§ Work required: Each line below that includes "Raspberry" counts once; report the total and nothing more.

[Dataset entries]

■ ■ ■ ■ ■

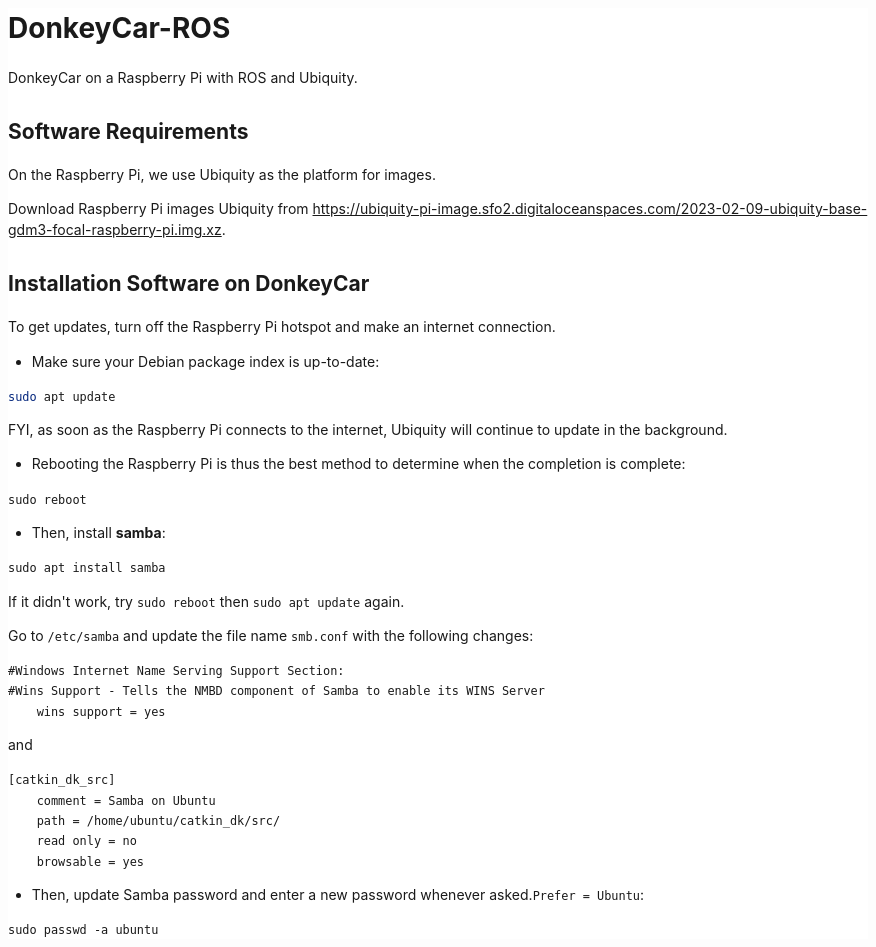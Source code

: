 
# DonkeyCar-ROS

DonkeyCar on a Raspberry Pi with ROS and Ubiquity.

## Software Requirements

On the Raspberry Pi, we use Ubiquity as the platform for images.

Download Raspberry Pi images Ubiquity from https://ubiquity-pi-image.sfo2.digitaloceanspaces.com/2023-02-09-ubiquity-base-gdm3-focal-raspberry-pi.img.xz.

## Installation Software on DonkeyCar

To get updates, turn off the Raspberry Pi hotspot and make an internet connection.

- Make sure your Debian package index is up-to-date:

```bash
sudo apt update
```
FYI, as soon as the Raspberry Pi connects to the internet, Ubiquity will continue to update in the background.

- Rebooting the Raspberry Pi is thus the best method to determine when the completion is complete:
```#
sudo reboot
```

- Then, install **samba**:
```#
sudo apt install samba
```

If it didn't work, try ```sudo reboot``` then ```sudo apt update``` again.

Go to `/etc/samba` and update the file name `smb.conf` with the following changes:
```#
#Windows Internet Name Serving Support Section:
#Wins Support - Tells the NMBD component of Samba to enable its WINS Server
    wins support = yes
```
and
```#
[catkin_dk_src]
    comment = Samba on Ubuntu
    path = /home/ubuntu/catkin_dk/src/
    read only = no
    browsable = yes
```

- Then, update Samba password and enter a new password whenever asked.`Prefer = Ubuntu`:
```#
sudo passwd -a ubuntu
```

■ ■ ■ ■ ■

§ Reply: 6